The Importance of Reading

As Samuel is beginning to understand the world around him more and more, I have become increasingly aware of what he is consuming. One of the key areas that has been sticking out to me lately is books and stories.

I have been thinking about these things on a long-term scale, not simply questioning what we read to Samuel now, but the broader purpose of teaching literacy to my children. This is an especially interesting topic when the fact that I plan on homeschooling is taken into consideration.

What about the classics? Is something a good book just because it’s a classic? What is the purpose of reading? Do I want to begin with books that lead to the ultimate goal, or settle for anything that will get my children’s noses in books?

When I was little, I LOVED to read.

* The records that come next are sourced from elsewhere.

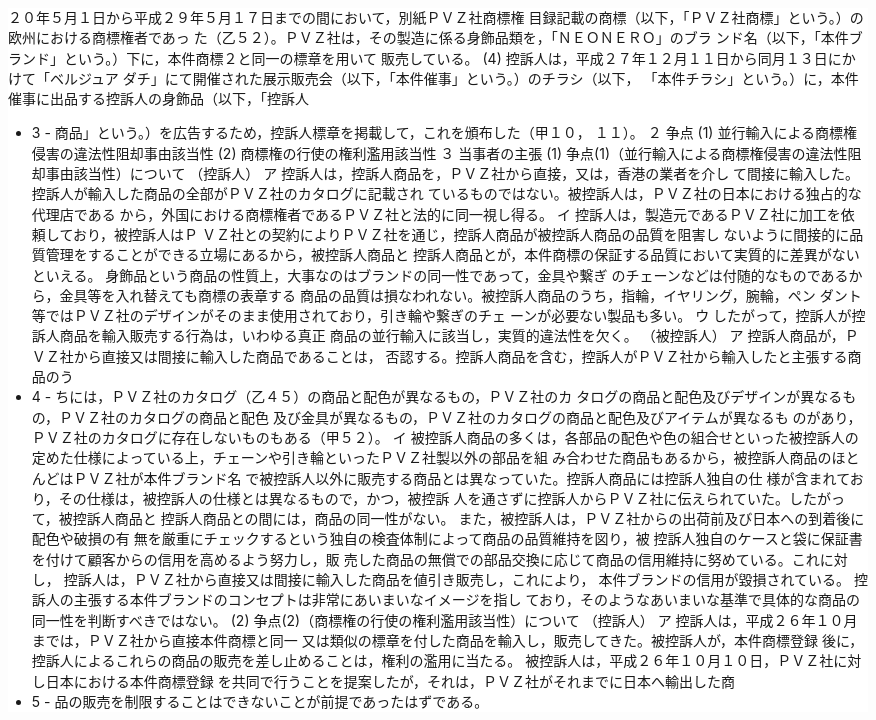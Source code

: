 ２０年５月１日から平成２９年５月１７日までの間において，別紙ＰＶＺ社商標権
目録記載の商標（以下，「ＰＶＺ社商標」という。）の欧州における商標権者であっ
た（乙５２）。ＰＶＺ社は，その製造に係る身飾品類を，「ＮＥＯＮＥＲＯ」のブラ
ンド名（以下，「本件ブランド」という。）下に，本件商標２と同一の標章を用いて
販売している。 
  (4) 控訴人は，平成２７年１２月１１日から同月１３日にかけて「ベルジュア
ダチ」にて開催された展示販売会（以下，「本件催事」という。）のチラシ（以下，
「本件チラシ」という。）に，本件催事に出品する控訴人の身飾品（以下，「控訴人
 - 3 - 
商品」という。）を広告するため，控訴人標章を掲載して，これを頒布した（甲１０，
１１）。 
 ２ 争点 
  (1) 並行輸入による商標権侵害の違法性阻却事由該当性 
  (2) 商標権の行使の権利濫用該当性 
３ 当事者の主張 
  (1) 争点(1)（並行輸入による商標権侵害の違法性阻却事由該当性）について 
 （控訴人） 
   ア 控訴人は，控訴人商品を，ＰＶＺ社から直接，又は，香港の業者を介し
て間接に輸入した。控訴人が輸入した商品の全部がＰＶＺ社のカタログに記載され
ているものではない。被控訴人は，ＰＶＺ社の日本における独占的な代理店である
から，外国における商標権者であるＰＶＺ社と法的に同一視し得る。 
イ 控訴人は，製造元であるＰＶＺ社に加工を依頼しており，被控訴人はＰ
ＶＺ社との契約によりＰＶＺ社を通じ，控訴人商品が被控訴人商品の品質を阻害し
ないように間接的に品質管理をすることができる立場にあるから，被控訴人商品と
控訴人商品とが，本件商標の保証する品質において実質的に差異がないといえる。 
 身飾品という商品の性質上，大事なのはブランドの同一性であって，金具や繋ぎ
のチェーンなどは付随的なものであるから，金具等を入れ替えても商標の表章する
商品の品質は損なわれない。被控訴人商品のうち，指輪，イヤリング，腕輪，ペン
ダント等ではＰＶＺ社のデザインがそのまま使用されており，引き輪や繋ぎのチェ
ーンが必要ない製品も多い。 
   ウ したがって，控訴人が控訴人商品を輸入販売する行為は，いわゆる真正
商品の並行輸入に該当し，実質的違法性を欠く。 
 （被控訴人） 
   ア 控訴人商品が，ＰＶＺ社から直接又は間接に輸入した商品であることは，
否認する。控訴人商品を含む，控訴人がＰＶＺ社から輸入したと主張する商品のう
 - 4 - 
ちには，ＰＶＺ社のカタログ（乙４５）の商品と配色が異なるもの，ＰＶＺ社のカ
タログの商品と配色及びデザインが異なるもの，ＰＶＺ社のカタログの商品と配色
及び金具が異なるもの，ＰＶＺ社のカタログの商品と配色及びアイテムが異なるも
のがあり，ＰＶＺ社のカタログに存在しないものもある（甲５２）。 
   イ 被控訴人商品の多くは，各部品の配色や色の組合せといった被控訴人の
定めた仕様によっている上，チェーンや引き輪といったＰＶＺ社製以外の部品を組
み合わせた商品もあるから，被控訴人商品のほとんどはＰＶＺ社が本件ブランド名
で被控訴人以外に販売する商品とは異なっていた。控訴人商品には控訴人独自の仕
様が含まれており，その仕様は，被控訴人の仕様とは異なるもので，かつ，被控訴
人を通さずに控訴人からＰＶＺ社に伝えられていた。したがって，被控訴人商品と
控訴人商品との間には，商品の同一性がない。 
 また，被控訴人は，ＰＶＺ社からの出荷前及び日本への到着後に配色や破損の有
無を厳重にチェックするという独自の検査体制によって商品の品質維持を図り，被
控訴人独自のケースと袋に保証書を付けて顧客からの信用を高めるよう努力し，販
売した商品の無償での部品交換に応じて商品の信用維持に努めている。これに対し，
控訴人は，ＰＶＺ社から直接又は間接に輸入した商品を値引き販売し，これにより，
本件ブランドの信用が毀損されている。 
 控訴人の主張する本件ブランドのコンセプトは非常にあいまいなイメージを指し
ており，そのようなあいまいな基準で具体的な商品の同一性を判断すべきではない。 
  (2) 争点(2)（商標権の行使の権利濫用該当性）について 
 （控訴人） 
   ア 控訴人は，平成２６年１０月までは，ＰＶＺ社から直接本件商標と同一
又は類似の標章を付した商品を輸入し，販売してきた。被控訴人が，本件商標登録
後に，控訴人によるこれらの商品の販売を差し止めることは，権利の濫用に当たる。
被控訴人は，平成２６年１０月１０日，ＰＶＺ社に対し日本における本件商標登録
を共同で行うことを提案したが，それは，ＰＶＺ社がそれまでに日本へ輸出した商
 - 5 - 
品の販売を制限することはできないことが前提であったはずである。 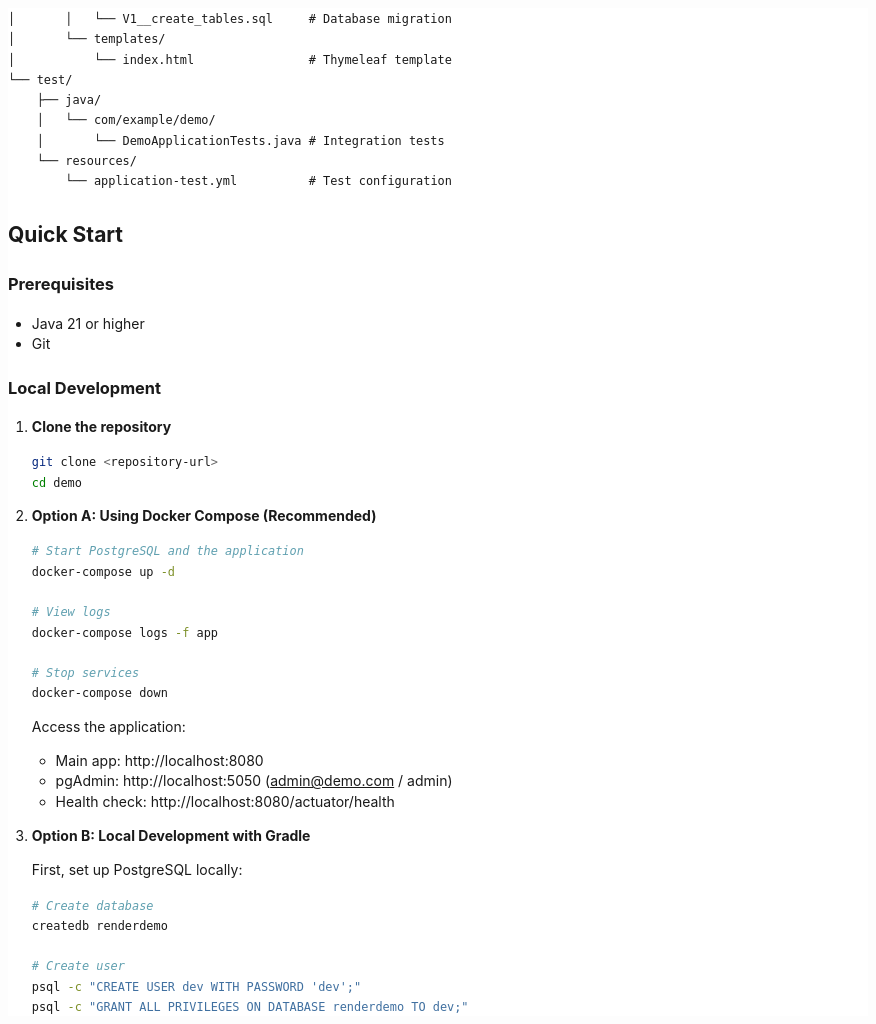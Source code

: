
 ```
│       │   └── V1__create_tables.sql     # Database migration
│       └── templates/
│           └── index.html                # Thymeleaf template
└── test/
    ├── java/
    │   └── com/example/demo/
    │       └── DemoApplicationTests.java # Integration tests
    └── resources/
        └── application-test.yml          # Test configuration
```

## Quick Start

### Prerequisites

- Java 21 or higher
- Git

### Local Development

1. **Clone the repository**
   ```bash
   git clone <repository-url>
   cd demo
   ```

2. **Option A: Using Docker Compose (Recommended)**
   ```bash
   # Start PostgreSQL and the application
   docker-compose up -d
   
   # View logs
   docker-compose logs -f app
   
   # Stop services
   docker-compose down
   ```
   
   Access the application:
   - Main app: http://localhost:8080
   - pgAdmin: http://localhost:5050 (admin@demo.com / admin)
   - Health check: http://localhost:8080/actuator/health

3. **Option B: Local Development with Gradle**
   
   First, set up PostgreSQL locally:
   ```bash
   # Create database
   createdb renderdemo
   
   # Create user
   psql -c "CREATE USER dev WITH PASSWORD 'dev';"
   psql -c "GRANT ALL PRIVILEGES ON DATABASE renderdemo TO dev;"
   ```
   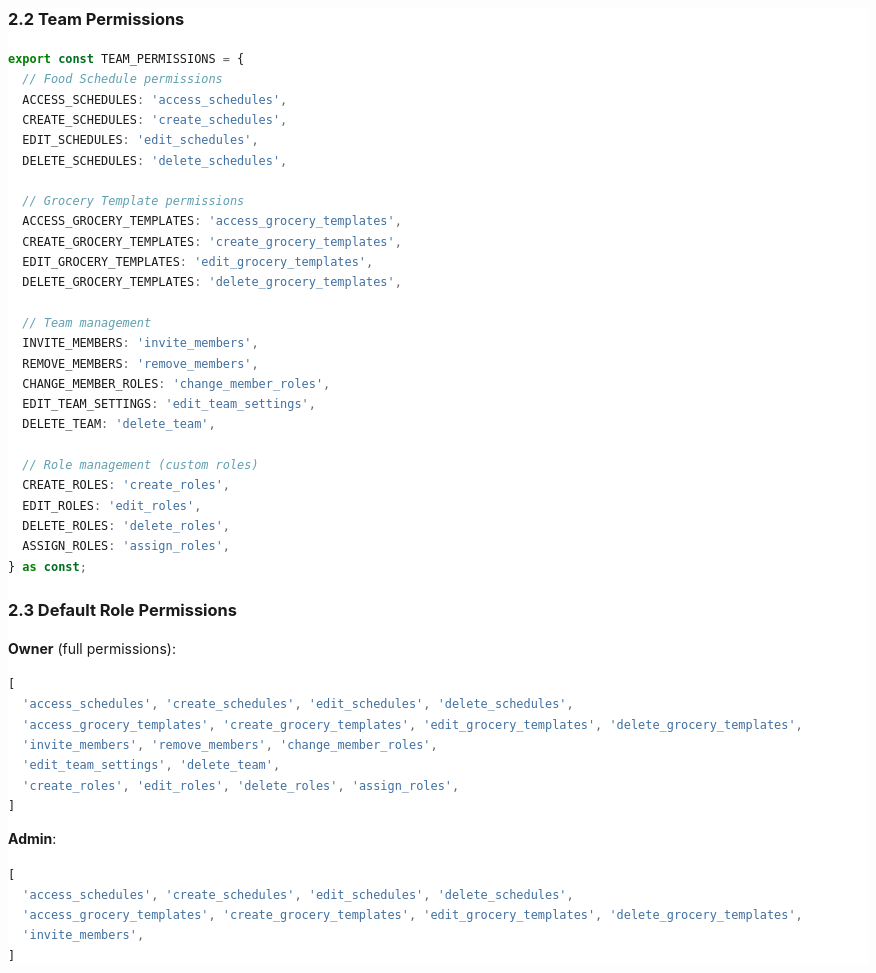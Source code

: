 ### 2.2 Team Permissions
```typescript
export const TEAM_PERMISSIONS = {
  // Food Schedule permissions
  ACCESS_SCHEDULES: 'access_schedules',
  CREATE_SCHEDULES: 'create_schedules',
  EDIT_SCHEDULES: 'edit_schedules',
  DELETE_SCHEDULES: 'delete_schedules',

  // Grocery Template permissions
  ACCESS_GROCERY_TEMPLATES: 'access_grocery_templates',
  CREATE_GROCERY_TEMPLATES: 'create_grocery_templates',
  EDIT_GROCERY_TEMPLATES: 'edit_grocery_templates',
  DELETE_GROCERY_TEMPLATES: 'delete_grocery_templates',

  // Team management
  INVITE_MEMBERS: 'invite_members',
  REMOVE_MEMBERS: 'remove_members',
  CHANGE_MEMBER_ROLES: 'change_member_roles',
  EDIT_TEAM_SETTINGS: 'edit_team_settings',
  DELETE_TEAM: 'delete_team',

  // Role management (custom roles)
  CREATE_ROLES: 'create_roles',
  EDIT_ROLES: 'edit_roles',
  DELETE_ROLES: 'delete_roles',
  ASSIGN_ROLES: 'assign_roles',
} as const;
```

### 2.3 Default Role Permissions

**Owner** (full permissions):
```typescript
[
  'access_schedules', 'create_schedules', 'edit_schedules', 'delete_schedules',
  'access_grocery_templates', 'create_grocery_templates', 'edit_grocery_templates', 'delete_grocery_templates',
  'invite_members', 'remove_members', 'change_member_roles',
  'edit_team_settings', 'delete_team',
  'create_roles', 'edit_roles', 'delete_roles', 'assign_roles',
]
```

**Admin**:
```typescript
[
  'access_schedules', 'create_schedules', 'edit_schedules', 'delete_schedules',
  'access_grocery_templates', 'create_grocery_templates', 'edit_grocery_templates', 'delete_grocery_templates',
  'invite_members',
]
```
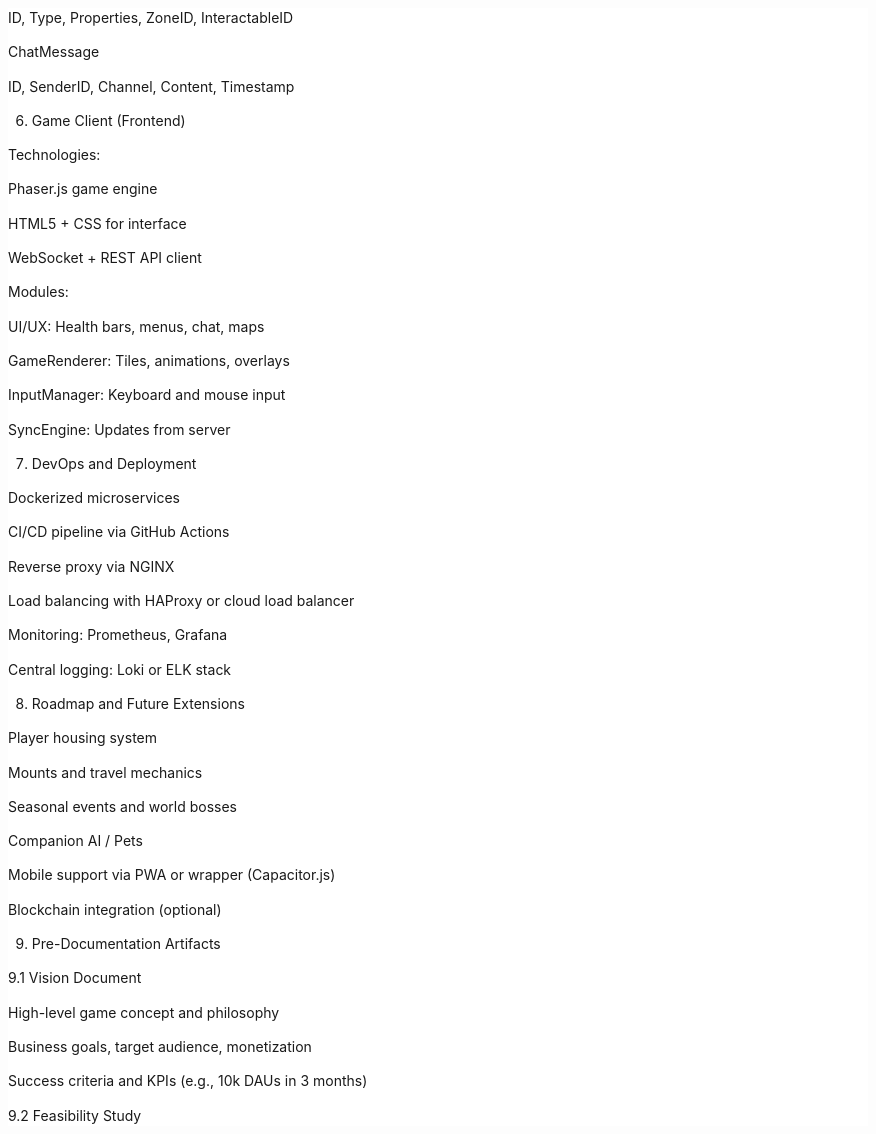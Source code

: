 ID, Type, Properties, ZoneID, InteractableID

ChatMessage

ID, SenderID, Channel, Content, Timestamp

6. Game Client (Frontend)

Technologies:

Phaser.js game engine

HTML5 + CSS for interface

WebSocket + REST API client

Modules:

UI/UX: Health bars, menus, chat, maps

GameRenderer: Tiles, animations, overlays

InputManager: Keyboard and mouse input

SyncEngine: Updates from server

7. DevOps and Deployment

Dockerized microservices

CI/CD pipeline via GitHub Actions

Reverse proxy via NGINX

Load balancing with HAProxy or cloud load balancer

Monitoring: Prometheus, Grafana

Central logging: Loki or ELK stack

8. Roadmap and Future Extensions

Player housing system

Mounts and travel mechanics

Seasonal events and world bosses

Companion AI / Pets

Mobile support via PWA or wrapper (Capacitor.js)

Blockchain integration (optional)

9. Pre-Documentation Artifacts

9.1 Vision Document

High-level game concept and philosophy

Business goals, target audience, monetization

Success criteria and KPIs (e.g., 10k DAUs in 3 months)

9.2 Feasibility Study
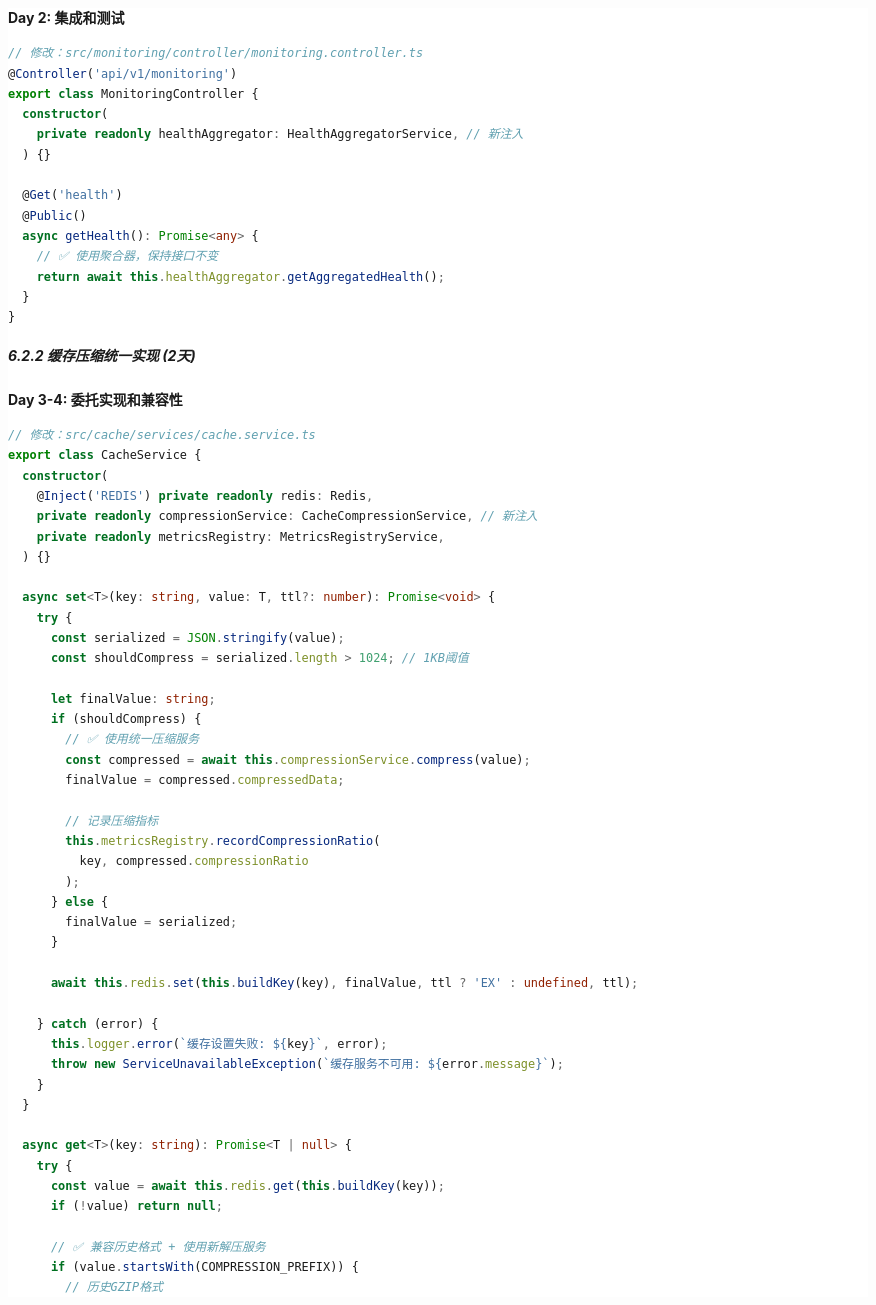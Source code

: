 **Day 2: 集成和测试**
```typescript
// 修改：src/monitoring/controller/monitoring.controller.ts
@Controller('api/v1/monitoring')
export class MonitoringController {
  constructor(
    private readonly healthAggregator: HealthAggregatorService, // 新注入
  ) {}

  @Get('health')
  @Public()
  async getHealth(): Promise<any> {
    // ✅ 使用聚合器，保持接口不变
    return await this.healthAggregator.getAggregatedHealth();
  }
}
```

##### 6.2.2 缓存压缩统一实现 (2天)

**Day 3-4: 委托实现和兼容性**
```typescript
// 修改：src/cache/services/cache.service.ts
export class CacheService {
  constructor(
    @Inject('REDIS') private readonly redis: Redis,
    private readonly compressionService: CacheCompressionService, // 新注入
    private readonly metricsRegistry: MetricsRegistryService,
  ) {}

  async set<T>(key: string, value: T, ttl?: number): Promise<void> {
    try {
      const serialized = JSON.stringify(value);
      const shouldCompress = serialized.length > 1024; // 1KB阈值
      
      let finalValue: string;
      if (shouldCompress) {
        // ✅ 使用统一压缩服务
        const compressed = await this.compressionService.compress(value);
        finalValue = compressed.compressedData;
        
        // 记录压缩指标
        this.metricsRegistry.recordCompressionRatio(
          key, compressed.compressionRatio
        );
      } else {
        finalValue = serialized;
      }

      await this.redis.set(this.buildKey(key), finalValue, ttl ? 'EX' : undefined, ttl);
      
    } catch (error) {
      this.logger.error(`缓存设置失败: ${key}`, error);
      throw new ServiceUnavailableException(`缓存服务不可用: ${error.message}`);
    }
  }

  async get<T>(key: string): Promise<T | null> {
    try {
      const value = await this.redis.get(this.buildKey(key));
      if (!value) return null;

      // ✅ 兼容历史格式 + 使用新解压服务
      if (value.startsWith(COMPRESSION_PREFIX)) {
        // 历史GZIP格式
```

I would consume anything and everything. From my perspective, the longer the book, the better. When I read books, I was in my own world. Actually, it would be more accurate to say that I was in the world of the story. I could be mischievous Tom Sawyer without ever getting into trouble, I could have a fairy tale romance, I could be a pioneer girl out on the open prairie, I could work with any animal you could possibly imagine. My world was wide open.

The sad part was I had to return to reality and only dream about these fanciful and, (let’s be real) often unrealistic experiences. Meanwhile, I was missing out on the world around me. I wasn’t getting out and experiencing the things in nature that I read about. I was oblivious to discovering the real world and real people around me.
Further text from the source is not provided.